WHAT IS EXPECTED:
Filter the entries and keep only the lines where the string "straightaway" appears.

Pictures paired with source code:
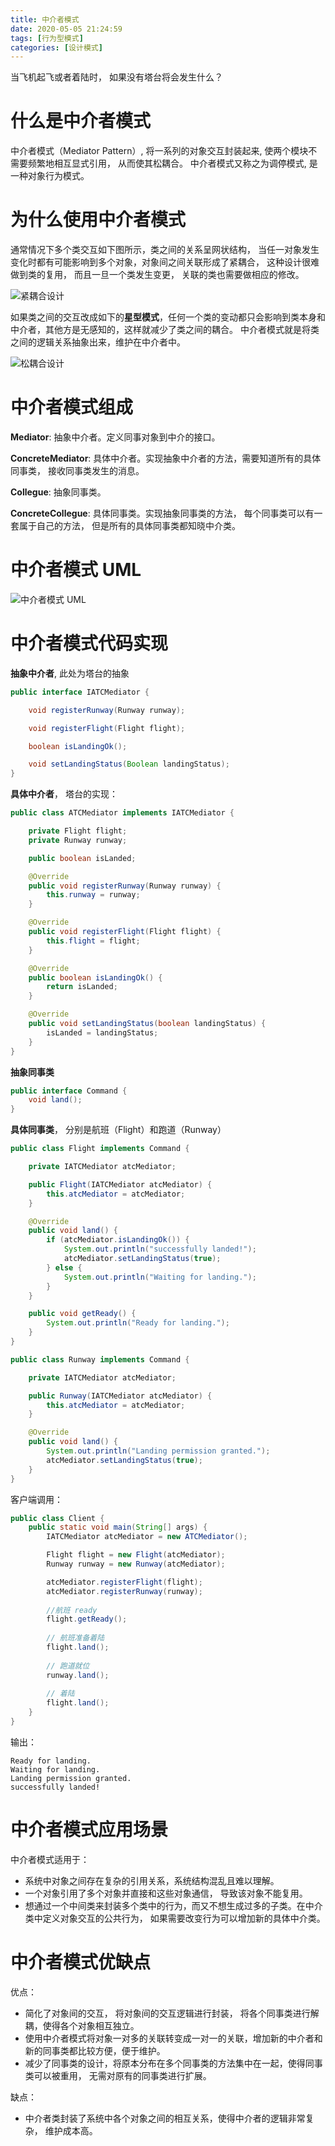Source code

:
 ```yaml
---
title: 中介者模式
date: 2020-05-05 21:24:59
tags: [行为型模式]
categories: [设计模式]
---
```



当飞机起飞或者着陆时， 如果没有塔台将会发生什么？

<!--more-->

# 什么是中介者模式

中介者模式（Mediator Pattern）, 将一系列的对象交互封装起来, 使两个模块不需要频繁地相互显式引用， 从而使其松耦合。 中介者模式又称之为调停模式, 是一种对象行为模式。

# 为什么使用中介者模式

通常情况下多个类交互如下图所示，类之间的关系呈网状结构， 当任一对象发生变化时都有可能影响到多个对象，对象间之间关联形成了紧耦合， 这种设计很难做到类的复用， 而且一旦一个类发生变更， 关联的类也需要做相应的修改。

![紧耦合设计](/紧耦合交互.jpg)

如果类之间的交互改成如下的**星型模式**，任何一个类的变动都只会影响到类本身和中介者，其他方是无感知的，这样就减少了类之间的耦合。 中介者模式就是将类之间的逻辑关系抽象出来，维护在中介者中。

![松耦合设计](/松耦合交互.jpg)

# 中介者模式组成

**Mediator**: 抽象中介者。定义同事对象到中介的接口。 

**ConcreteMediator**: 具体中介者。实现抽象中介者的方法，需要知道所有的具体同事类， 接收同事类发生的消息。

**Collegue**: 抽象同事类。

**ConcreteCollegue**: 具体同事类。实现抽象同事类的方法， 每个同事类可以有一套属于自己的方法， 但是所有的具体同事类都知晓中介类。

# 中介者模式 UML

![中介者模式 UML](/中介者模式.png)




# 中介者模式代码实现

**抽象中介者**, 此处为塔台的抽象

```java
public interface IATCMediator {

    void registerRunway(Runway runway);

    void registerFlight(Flight flight);

    boolean isLandingOk();

    void setLandingStatus(Boolean landingStatus);
}
```
**具体中介者**， 塔台的实现：

```java
public class ATCMediator implements IATCMediator {

    private Flight flight;
    private Runway runway;

    public boolean isLanded;

    @Override
    public void registerRunway(Runway runway) {
        this.runway = runway;
    }

    @Override
    public void registerFlight(Flight flight) {
        this.flight = flight;
    }

    @Override
    public boolean isLandingOk() {
        return isLanded;
    }

    @Override
    public void setLandingStatus(boolean landingStatus) {
        isLanded = landingStatus;
    }
}
```
**抽象同事类**

```java
public interface Command {
    void land();
}
```

**具体同事类**， 分别是航班（Flight）和跑道（Runway）

```java
public class Flight implements Command {

    private IATCMediator atcMediator;

    public Flight(IATCMediator atcMediator) {
        this.atcMediator = atcMediator;
    }

    @Override
    public void land() {
        if (atcMediator.isLandingOk()) {
            System.out.println("successfully landed!");
            atcMediator.setLandingStatus(true);
        } else {
            System.out.println("Waiting for landing.");
        }
    }

    public void getReady() {
        System.out.println("Ready for landing.");
    }
}
```

```java
public class Runway implements Command {

    private IATCMediator atcMediator;

    public Runway(IATCMediator atcMediator) {
        this.atcMediator = atcMediator;
    }

    @Override
    public void land() {
        System.out.println("Landing permission granted.");
        atcMediator.setLandingStatus(true);
    }
}

```

客户端调用：

```java
public class Client {
    public static void main(String[] args) {
        IATCMediator atcMediator = new ATCMediator();

        Flight flight = new Flight(atcMediator);
        Runway runway = new Runway(atcMediator);

        atcMediator.registerFlight(flight);
        atcMediator.registerRunway(runway);
        
        //航班 ready
        flight.getReady();
        
        // 航班准备着陆
        flight.land();
        
        // 跑道就位
        runway.land();
        
        // 着陆
        flight.land();
    }
}
```

输出：

    Ready for landing.
    Waiting for landing.
    Landing permission granted.
    successfully landed!

# 中介者模式应用场景

中介者模式适用于：

* 系统中对象之间存在复杂的引用关系，系统结构混乱且难以理解。
* 一个对象引用了多个对象并直接和这些对象通信， 导致该对象不能复用。
* 想通过一个中间类来封装多个类中的行为，而又不想生成过多的子类。在中介类中定义对象交互的公共行为， 如果需要改变行为可以增加新的具体中介类。

# 中介者模式优缺点

优点：

* 简化了对象间的交互， 将对象间的交互逻辑进行封装， 将各个同事类进行解耦，使得各个对象相互独立。
* 使用中介者模式将对象一对多的关联转变成一对一的关联，增加新的中介者和新的同事类都比较方便，便于维护。
* 减少了同事类的设计，将原本分布在多个同事类的方法集中在一起，使得同事类可以被重用， 无需对原有的同事类进行扩展。


缺点：

* 中介者类封装了系统中各个对象之间的相互关系，使得中介者的逻辑非常复杂， 维护成本高。
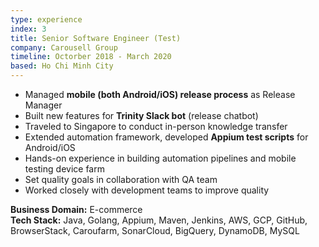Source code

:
 ```yaml
---
type: experience
index: 3
title: Senior Software Engineer (Test)
company: Carousell Group
timeline: Octorber 2018 - March 2020
based: Ho Chi Minh City
---
```


- Managed **mobile (both Android/iOS) release process** as Release Manager
- Built new features for **Trinity Slack bot** (release chatbot)
- Traveled to Singapore to conduct in-person knowledge transfer
- Extended automation framework, developed **Appium test scripts** for Android/iOS
- Hands-on experience in building automation pipelines and mobile testing device farm  
- Set quality goals in collaboration with QA team
- Worked closely with development teams to improve quality  

**Business Domain:** E-commerce  
**Tech Stack:** Java, Golang, Appium, Maven, Jenkins, AWS, GCP, GitHub, BrowserStack, Caroufarm, SonarCloud, BigQuery, DynamoDB, MySQL
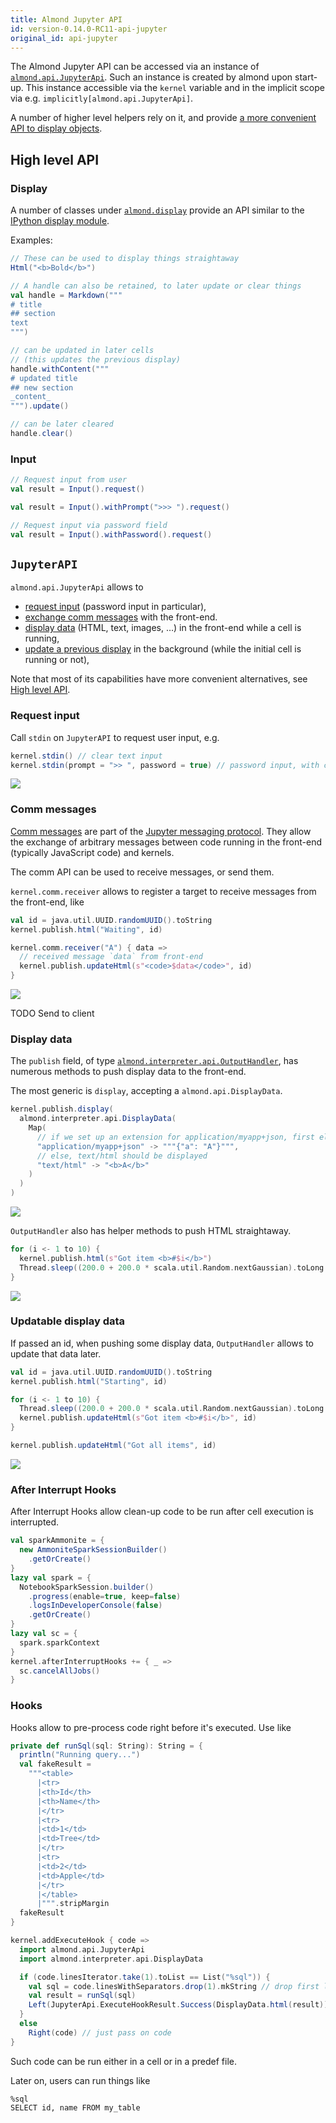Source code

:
 ```yaml
---
title: Almond Jupyter API
id: version-0.14.0-RC11-api-jupyter
original_id: api-jupyter
---
```


The Almond Jupyter API can be accessed via an instance of [`almond.api.JupyterApi`](#jupyterapi). Such an
instance is created by almond upon start-up. This instance accessible via the `kernel` variable and in the
implicit scope via e.g. `implicitly[almond.api.JupyterApi]`.

A number of higher level helpers rely on it, and provide [a more convenient API to display objects](#display).

## High level API

### Display

A number of classes under [`almond.display`](https://github.com/almond-sh/almond/tree/master/modules/scala/jupyter-api/src/main/scala/almond/display)
provide an API similar to the
[IPython display module](https://ipython.readthedocs.io/en/7.4.0/api/generated/IPython.display.html).

Examples:
```scala
// These can be used to display things straightaway
Html("<b>Bold</b>")
```

```scala
// A handle can also be retained, to later update or clear things
val handle = Markdown("""
# title
## section
text
""")

// can be updated in later cells
// (this updates the previous display)
handle.withContent("""
# updated title
## new section
_content_
""").update()

// can be later cleared
handle.clear()
```

### Input

```scala
// Request input from user
val result = Input().request()
```

```scala
val result = Input().withPrompt(">>> ").request()
```

```scala
// Request input via password field
val result = Input().withPassword().request()
```


## `JupyterAPI`

`almond.api.JupyterApi` allows to
- [request input](#request-input) (password input in particular),
- [exchange comm messages](#comm-messages) with the front-end.
- [display data](#display-data) (HTML, text, images, …) in the front-end while a cell is running,
- [update a previous display](#updatable-display-data) in the background (while the initial cell is running or not),

Note that most of its capabilities have more convenient alternatives, see [High level API](#high-level-api).

### Request input

Call `stdin` on `JupyterAPI` to request user input, e.g.
```scala
kernel.stdin() // clear text input
kernel.stdin(prompt = ">> ", password = true) // password input, with custom prompt
```

![](/demo/stdin.gif)

### Comm messages

[Comm messages](https://jupyter-notebook.readthedocs.io/en/5.7.2/comms.html) are part of the
[Jupyter messaging protocol](https://jupyter-client.readthedocs.io/en/5.2.3/messaging.html). They
allow the exchange of arbitrary messages between code running in the front-end (typically JavaScript code)
and kernels.

The comm API can be used to receive messages, or send them.

`kernel.comm.receiver` allows to register a target to receive messages from the front-end, like
```scala
val id = java.util.UUID.randomUUID().toString
kernel.publish.html("Waiting", id)

kernel.comm.receiver("A") { data =>
  // received message `data` from front-end
  kernel.publish.updateHtml(s"<code>$data</code>", id)
}
```

![](/demo/comm-receive.gif)

TODO Send to client

### Display data

The `publish` field, of type [`almond.interpreter.api.OutputHandler`](https://github.com/almond-sh/almond/blob/master/modules/shared/interpreter-api/src/main/scala/almond/interpreter/api/OutputHandler.scala), has numerous methods to push display data to the front-end.

The most generic is `display`, accepting a `almond.api.DisplayData`.

```scala
kernel.publish.display(
  almond.interpreter.api.DisplayData(
    Map(
      // if we set up an extension for application/myapp+json, first element should be picked
      "application/myapp+json" -> """{"a": "A"}""",
      // else, text/html should be displayed
      "text/html" -> "<b>A</b>"
    )
  )
)
```

![](/demo/display-alternative.gif)

`OutputHandler` also has helper methods to push HTML straightaway.

```scala
for (i <- 1 to 10) {
  kernel.publish.html(s"Got item <b>#$i</b>")
  Thread.sleep((200.0 + 200.0 * scala.util.Random.nextGaussian).toLong max 0L)
}
```

![](/demo/display.gif)

### Updatable display data

If passed an id, when pushing some display data, `OutputHandler` allows to update
that data later.

```scala
val id = java.util.UUID.randomUUID().toString
kernel.publish.html("Starting", id)

for (i <- 1 to 10) {
  Thread.sleep((200.0 + 200.0 * scala.util.Random.nextGaussian).toLong max 0L)
  kernel.publish.updateHtml(s"Got item <b>#$i</b>", id)
}

kernel.publish.updateHtml("Got all items", id)
```

![](/demo/updatable.gif)

### After Interrupt Hooks

After Interrupt Hooks allow clean-up code to be run after cell
execution is interrupted.
```scala
val sparkAmmonite = {
  new AmmoniteSparkSessionBuilder()
    .getOrCreate()
}
lazy val spark = {
  NotebookSparkSession.builder()
    .progress(enable=true, keep=false)
    .logsInDeveloperConsole(false)
    .getOrCreate()
}
lazy val sc = {
  spark.sparkContext
}
kernel.afterInterruptHooks += { _ =>
  sc.cancelAllJobs()
}
```

### Hooks

Hooks allow to pre-process code right before it's executed. Use like
```scala
private def runSql(sql: String): String = {
  println("Running query...")
  val fakeResult =
    """<table>
      |<tr>
      |<th>Id</th>
      |<th>Name</th>
      |</tr>
      |<tr>
      |<td>1</td>
      |<td>Tree</td>
      |</tr>
      |<tr>
      |<td>2</td>
      |<td>Apple</td>
      |</tr>
      |</table>
      |""".stripMargin
  fakeResult
}

kernel.addExecuteHook { code =>
  import almond.api.JupyterApi
  import almond.interpreter.api.DisplayData

  if (code.linesIterator.take(1).toList == List("%sql")) {
    val sql = code.linesWithSeparators.drop(1).mkString // drop first line with "%sql"
    val result = runSql(sql)
    Left(JupyterApi.ExecuteHookResult.Success(DisplayData.html(result)))
  }
  else
    Right(code) // just pass on code
}
```

Such code can be run either in a cell or in a predef file.

Later on, users can run things like
```text
%sql
SELECT id, name FROM my_table
```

OUTPUT FOR THIS EXERCISE:
// These can be used to display things straightaway
`OutputHandler` also has helper methods to push HTML straightaway.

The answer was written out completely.